Here’s the bigger kicker – I kept dating him. Why? I HAVE NO FUCKING CLUE. He barely talked to me when we weren’t on dates and when we were on dates I got to hear all about his wife. Awesome.

So one day, after about a month of dating, he texted me asking about a trial I was working on and if my boss was still calling me/texting me from trial to get materials (since I was at the office and my boss was at the trial). Because I’m so damn mature I replied “Yes, but it’s fine by me. At least I have a guy in my life that calls and texts me on a consistent basis.”

And that was it. He didn’t text me back (because he was clearly just as mature as I am) and that was fine by me because I really didn’t care to get any more updates about his wife  (she really likes the way he makes grilled cheese, by the way.) 

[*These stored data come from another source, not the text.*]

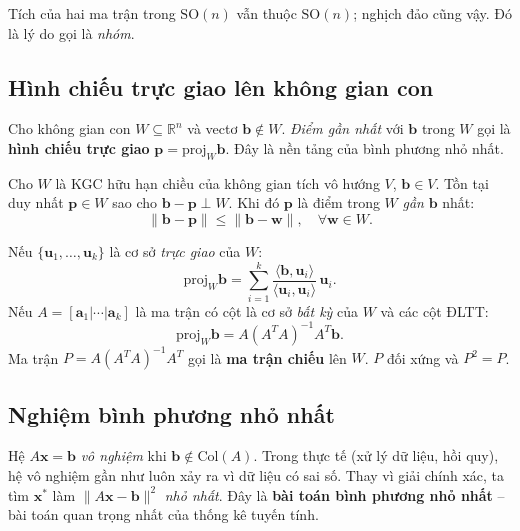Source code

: \documentclass[12pt,a4paper]{article}
\begin{document}
\begin{luuy}
Tích của hai ma trận trong $\mathrm{SO}(n)$ vẫn thuộc $\mathrm{SO}(n)$; nghịch đảo cũng vậy. Đó là lý do gọi là \emph{nhóm}.
\end{luuy}

\subsection{Hình chiếu trực giao lên không gian con}

\begin{dongco}
Cho không gian con $W \subseteq \mathbb{R}^n$ và vectơ $\mathbf{b} \notin W$. \emph{Điểm gần nhất} với $\mathbf{b}$ trong $W$ gọi là \textbf{hình chiếu trực giao} $\mathbf{p} = \mathrm{proj}_W \mathbf{b}$. Đây là nền tảng của bình phương nhỏ nhất.
\end{dongco}

\begin{dinhly}[title={Tính duy nhất của hình chiếu}]
Cho $W$ là KGC hữu hạn chiều của không gian tích vô hướng $V$, $\mathbf{b} \in V$. Tồn tại duy nhất $\mathbf{p} \in W$ sao cho $\mathbf{b} - \mathbf{p} \perp W$. Khi đó $\mathbf{p}$ là điểm trong $W$ \emph{gần} $\mathbf{b}$ nhất:
\[
  \|\mathbf{b} - \mathbf{p}\| \le \|\mathbf{b} - \mathbf{w}\|,\quad \forall \mathbf{w} \in W.
\]
\end{dinhly}

\begin{congthuc}[title={Công thức hình chiếu}]
Nếu $\{\mathbf{u}_1, \ldots, \mathbf{u}_k\}$ là cơ sở \emph{trực giao} của $W$:
\[
  \mathrm{proj}_W \mathbf{b} = \sum_{i=1}^k \dfrac{\langle \mathbf{b}, \mathbf{u}_i\rangle}{\langle \mathbf{u}_i, \mathbf{u}_i\rangle}\, \mathbf{u}_i.
\]
Nếu $A = [\mathbf{a}_1 | \cdots | \mathbf{a}_k]$ là ma trận có cột là cơ sở \emph{bất kỳ} của $W$ và các cột ĐLTT:
\[
  \mathrm{proj}_W \mathbf{b} = A(A^T A)^{-1} A^T \mathbf{b}.
\]
Ma trận $P = A(A^T A)^{-1} A^T$ gọi là \textbf{ma trận chiếu} lên $W$. $P$ đối xứng và $P^2 = P$.
\end{congthuc}

\subsection{Nghiệm bình phương nhỏ nhất}

\begin{dongco}
Hệ $A\mathbf{x} = \mathbf{b}$ \emph{vô nghiệm} khi $\mathbf{b} \notin \mathrm{Col}(A)$. Trong thực tế (xử lý dữ liệu, hồi quy), hệ vô nghiệm gần như luôn xảy ra vì dữ liệu có sai số. Thay vì giải chính xác, ta tìm $\mathbf{x}^*$ làm $\|A\mathbf{x} - \mathbf{b}\|^2$ \emph{nhỏ nhất}. Đây là \textbf{bài toán bình phương nhỏ nhất} -- bài toán quan trọng nhất của thống kê tuyến tính.
\end{dongco}
\end{document}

Abridged version for those of you who don't want to read about my life:

Tried to get over a break up. Watched P.S. I love you. Wanted to date Irish guy. Dated hipster instead. Hipster took me to an Irish pub where I met an Irish man. I made the poor decision not to run away with the Irish man. Found out the hipster used to be married. Still called his ex his wife. Got a free burrito. 

Lessons learned?

1. Don’t date a guy who talks about his “wife.”
2. When you see a hot Irish waiter, leave the Hipster Divorcee and go with the hottie instead.
3.  It was still worth it for the free burrito.